A single number is the answer here: the count of lines in the data below that include the word "author".
(DATA FOR THE TASK)
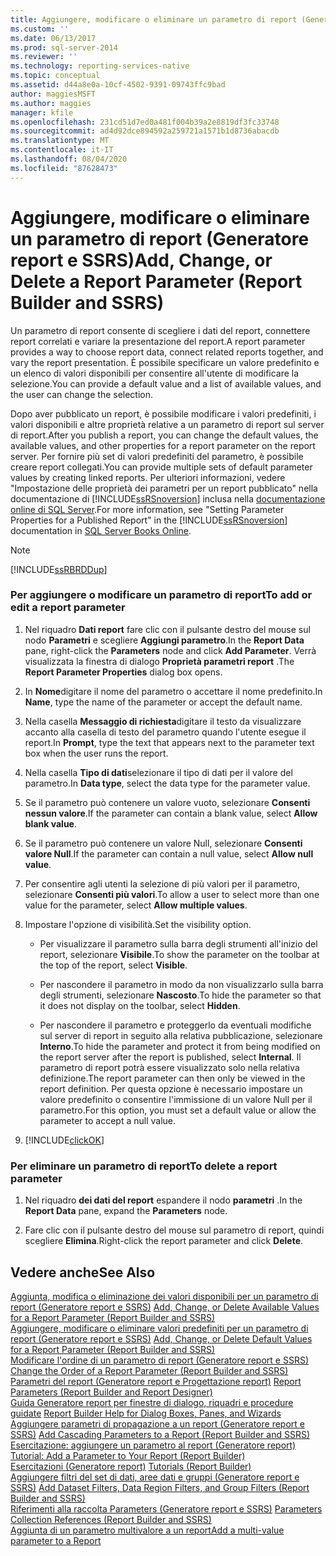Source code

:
 ```yaml
---
title: Aggiungere, modificare o eliminare un parametro di report (Generatore report e SSRS) | Microsoft Docs
ms.custom: ''
ms.date: 06/13/2017
ms.prod: sql-server-2014
ms.reviewer: ''
ms.technology: reporting-services-native
ms.topic: conceptual
ms.assetid: d44a8e0a-10cf-4502-9391-09743ffc9bad
author: maggiesMSFT
ms.author: maggies
manager: kfile
ms.openlocfilehash: 231cd51d7ed0a481f004b39a2e8819df3fc33748
ms.sourcegitcommit: ad4d92dce894592a259721a1571b1d8736abacdb
ms.translationtype: MT
ms.contentlocale: it-IT
ms.lasthandoff: 08/04/2020
ms.locfileid: "87628473"
---
```

# <a name="add-change-or-delete-a-report-parameter-report-builder-and-ssrs"></a><span data-ttu-id="b996c-102">Aggiungere, modificare o eliminare un parametro di report (Generatore report e SSRS)</span><span class="sxs-lookup"><span data-stu-id="b996c-102">Add, Change, or Delete a Report Parameter (Report Builder and SSRS)</span></span>
  <span data-ttu-id="b996c-103">Un parametro di report consente di scegliere i dati del report, connettere report correlati e variare la presentazione del report.</span><span class="sxs-lookup"><span data-stu-id="b996c-103">A report parameter provides a way to choose report data, connect related reports together, and vary the report presentation.</span></span> <span data-ttu-id="b996c-104">È possibile specificare un valore predefinito e un elenco di valori disponibili per consentire all'utente di modificare la selezione.</span><span class="sxs-lookup"><span data-stu-id="b996c-104">You can provide a default value and a list of available values, and the user can change the selection.</span></span>  
  
 <span data-ttu-id="b996c-105">Dopo aver pubblicato un report, è possibile modificare i valori predefiniti, i valori disponibili e altre proprietà relative a un parametro di report sul server di report.</span><span class="sxs-lookup"><span data-stu-id="b996c-105">After you publish a report, you can change the default values, the available values, and other properties for a report parameter on the report server.</span></span> <span data-ttu-id="b996c-106">Per fornire più set di valori predefiniti del parametro, è possibile creare report collegati.</span><span class="sxs-lookup"><span data-stu-id="b996c-106">You can provide multiple sets of default parameter values by creating linked reports.</span></span> <span data-ttu-id="b996c-107">Per ulteriori informazioni, vedere "Impostazione delle proprietà dei parametri per un report pubblicato" nella documentazione di [!INCLUDE[ssRSnoversion](../../includes/ssrsnoversion-md.md)] inclusa nella [documentazione online di SQL Server](https://go.microsoft.com/fwlink/?linkid=120955).</span><span class="sxs-lookup"><span data-stu-id="b996c-107">For more information, see "Setting Parameter Properties for a Published Report" in the [!INCLUDE[ssRSnoversion](../../includes/ssrsnoversion-md.md)] documentation in [SQL Server Books Online](https://go.microsoft.com/fwlink/?linkid=120955).</span></span>  
  
> [!NOTE]  
>  [!INCLUDE[ssRBRDDup](../../includes/ssrbrddup-md.md)]  
  
### <a name="to-add-or-edit-a-report-parameter"></a><span data-ttu-id="b996c-108">Per aggiungere o modificare un parametro di report</span><span class="sxs-lookup"><span data-stu-id="b996c-108">To add or edit a report parameter</span></span>  
  
1.  <span data-ttu-id="b996c-109">Nel riquadro **Dati report** fare clic con il pulsante destro del mouse sul nodo **Parametri** e scegliere **Aggiungi parametro**.</span><span class="sxs-lookup"><span data-stu-id="b996c-109">In the **Report Data** pane, right-click the **Parameters** node and click **Add Parameter**.</span></span> <span data-ttu-id="b996c-110">Verrà visualizzata la finestra di dialogo **Proprietà parametri report** .</span><span class="sxs-lookup"><span data-stu-id="b996c-110">The **Report Parameter Properties** dialog box opens.</span></span>  
  
2.  <span data-ttu-id="b996c-111">In **Nome**digitare il nome del parametro o accettare il nome predefinito.</span><span class="sxs-lookup"><span data-stu-id="b996c-111">In **Name**, type the name of the parameter or accept the default name.</span></span>  
  
3.  <span data-ttu-id="b996c-112">Nella casella **Messaggio di richiesta**digitare il testo da visualizzare accanto alla casella di testo del parametro quando l'utente esegue il report.</span><span class="sxs-lookup"><span data-stu-id="b996c-112">In **Prompt**, type the text that appears next to the parameter text box when the user runs the report.</span></span>  
  
4.  <span data-ttu-id="b996c-113">Nella casella **Tipo di dati**selezionare il tipo di dati per il valore del parametro.</span><span class="sxs-lookup"><span data-stu-id="b996c-113">In **Data type**, select the data type for the parameter value.</span></span>  
  
5.  <span data-ttu-id="b996c-114">Se il parametro può contenere un valore vuoto, selezionare **Consenti nessun valore**.</span><span class="sxs-lookup"><span data-stu-id="b996c-114">If the parameter can contain a blank value, select **Allow blank value**.</span></span>  
  
6.  <span data-ttu-id="b996c-115">Se il parametro può contenere un valore Null, selezionare **Consenti valore Null**.</span><span class="sxs-lookup"><span data-stu-id="b996c-115">If the parameter can contain a null value, select **Allow null value**.</span></span>  
  
7.  <span data-ttu-id="b996c-116">Per consentire agli utenti la selezione di più valori per il parametro, selezionare **Consenti più valori**.</span><span class="sxs-lookup"><span data-stu-id="b996c-116">To allow a user to select more than one value for the parameter, select **Allow multiple values**.</span></span>  
  
8.  <span data-ttu-id="b996c-117">Impostare l'opzione di visibilità.</span><span class="sxs-lookup"><span data-stu-id="b996c-117">Set the visibility option.</span></span>  
  
    -   <span data-ttu-id="b996c-118">Per visualizzare il parametro sulla barra degli strumenti all'inizio del report, selezionare **Visibile**.</span><span class="sxs-lookup"><span data-stu-id="b996c-118">To show the parameter on the toolbar at the top of the report, select **Visible**.</span></span>  
  
    -   <span data-ttu-id="b996c-119">Per nascondere il parametro in modo da non visualizzarlo sulla barra degli strumenti, selezionare **Nascosto**.</span><span class="sxs-lookup"><span data-stu-id="b996c-119">To hide the parameter so that it does not display on the toolbar, select **Hidden**.</span></span>  
  
    -   <span data-ttu-id="b996c-120">Per nascondere il parametro e proteggerlo da eventuali modifiche sul server di report in seguito alla relativa pubblicazione, selezionare **Interno**.</span><span class="sxs-lookup"><span data-stu-id="b996c-120">To hide the parameter and protect it from being modified on the report server after the report is published, select **Internal**.</span></span> <span data-ttu-id="b996c-121">Il parametro di report potrà essere visualizzato solo nella relativa definizione.</span><span class="sxs-lookup"><span data-stu-id="b996c-121">The report parameter can then only be viewed in the report definition.</span></span> <span data-ttu-id="b996c-122">Per questa opzione è necessario impostare un valore predefinito o consentire l'immissione di un valore Null per il parametro.</span><span class="sxs-lookup"><span data-stu-id="b996c-122">For this option, you must set a default value or allow the parameter to accept a null value.</span></span>  
  
9. [!INCLUDE[clickOK](../../includes/clickok-md.md)]  
  
### <a name="to-delete-a-report-parameter"></a><span data-ttu-id="b996c-123">Per eliminare un parametro di report</span><span class="sxs-lookup"><span data-stu-id="b996c-123">To delete a report parameter</span></span>  
  
1.  <span data-ttu-id="b996c-124">Nel riquadro **dei dati del report** espandere il nodo **parametri** .</span><span class="sxs-lookup"><span data-stu-id="b996c-124">In the **Report Data** pane, expand the **Parameters** node.</span></span>  
  
2.  <span data-ttu-id="b996c-125">Fare clic con il pulsante destro del mouse sul parametro di report, quindi scegliere **Elimina**.</span><span class="sxs-lookup"><span data-stu-id="b996c-125">Right-click the report parameter and click **Delete**.</span></span>  
  
## <a name="see-also"></a><span data-ttu-id="b996c-126">Vedere anche</span><span class="sxs-lookup"><span data-stu-id="b996c-126">See Also</span></span>  
 <span data-ttu-id="b996c-127">[Aggiunta, modifica o eliminazione dei valori disponibili per un parametro di report &#40;Generatore report e SSRS&#41;](add-change-or-delete-available-values-for-a-report-parameter.md) </span><span class="sxs-lookup"><span data-stu-id="b996c-127">[Add, Change, or Delete Available Values for a Report Parameter &#40;Report Builder and SSRS&#41;](add-change-or-delete-available-values-for-a-report-parameter.md) </span></span>  
 <span data-ttu-id="b996c-128">[Aggiungere, modificare o eliminare valori predefiniti per un parametro di report &#40;Generatore report e SSRS&#41;](add-change-or-delete-default-values-for-a-report-parameter.md) </span><span class="sxs-lookup"><span data-stu-id="b996c-128">[Add, Change, or Delete Default Values for a Report Parameter &#40;Report Builder and SSRS&#41;](add-change-or-delete-default-values-for-a-report-parameter.md) </span></span>  
 <span data-ttu-id="b996c-129">[Modificare l'ordine di un parametro di report &#40;Generatore report e SSRS&#41;](change-the-order-of-a-report-parameter-report-builder-and-ssrs.md) </span><span class="sxs-lookup"><span data-stu-id="b996c-129">[Change the Order of a Report Parameter &#40;Report Builder and SSRS&#41;](change-the-order-of-a-report-parameter-report-builder-and-ssrs.md) </span></span>  
 <span data-ttu-id="b996c-130">[Parametri del report &#40;Generatore report e Progettazione report&#41;](report-parameters-report-builder-and-report-designer.md) </span><span class="sxs-lookup"><span data-stu-id="b996c-130">[Report Parameters &#40;Report Builder and Report Designer&#41;](report-parameters-report-builder-and-report-designer.md) </span></span>  
 <span data-ttu-id="b996c-131">[Guida Generatore report per finestre di dialogo, riquadri e procedure guidate](../report-builder-help-for-dialog-boxes-panes-and-wizards.md) </span><span class="sxs-lookup"><span data-stu-id="b996c-131">[Report Builder Help for Dialog Boxes, Panes, and Wizards](../report-builder-help-for-dialog-boxes-panes-and-wizards.md) </span></span>  
 <span data-ttu-id="b996c-132">[Aggiungere parametri di propagazione a un report &#40;Generatore report e SSRS&#41;](add-cascading-parameters-to-a-report-report-builder-and-ssrs.md) </span><span class="sxs-lookup"><span data-stu-id="b996c-132">[Add Cascading Parameters to a Report &#40;Report Builder and SSRS&#41;](add-cascading-parameters-to-a-report-report-builder-and-ssrs.md) </span></span>  
 <span data-ttu-id="b996c-133">[Esercitazione: aggiungere un parametro al report &#40;Generatore report&#41;](../tutorial-add-a-parameter-to-your-report-report-builder.md) </span><span class="sxs-lookup"><span data-stu-id="b996c-133">[Tutorial: Add a Parameter to Your Report &#40;Report Builder&#41;](../tutorial-add-a-parameter-to-your-report-report-builder.md) </span></span>  
 <span data-ttu-id="b996c-134">[Esercitazioni &#40;Generatore report&#41;](../report-builder-tutorials.md) </span><span class="sxs-lookup"><span data-stu-id="b996c-134">[Tutorials &#40;Report Builder&#41;](../report-builder-tutorials.md) </span></span>  
 <span data-ttu-id="b996c-135">[Aggiungere filtri del set di dati, aree dati e gruppi &#40;Generatore report e SSRS&#41;](add-dataset-filters-data-region-filters-and-group-filters.md) </span><span class="sxs-lookup"><span data-stu-id="b996c-135">[Add Dataset Filters, Data Region Filters, and Group Filters &#40;Report Builder and SSRS&#41;](add-dataset-filters-data-region-filters-and-group-filters.md) </span></span>  
 <span data-ttu-id="b996c-136">[Riferimenti alla raccolta Parameters &#40;Generatore report e SSRS&#41;](built-in-collections-parameters-collection-references-report-builder.md) </span><span class="sxs-lookup"><span data-stu-id="b996c-136">[Parameters Collection References &#40;Report Builder and SSRS&#41;](built-in-collections-parameters-collection-references-report-builder.md) </span></span>  
 [<span data-ttu-id="b996c-137">Aggiunta di un parametro multivalore a un report</span><span class="sxs-lookup"><span data-stu-id="b996c-137">Add a multi-value parameter to a Report</span></span>](add-a-multi-value-parameter-to-a-report.md)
(End DATA FOR THE TASK)
_TASK OUTPUT:_ 2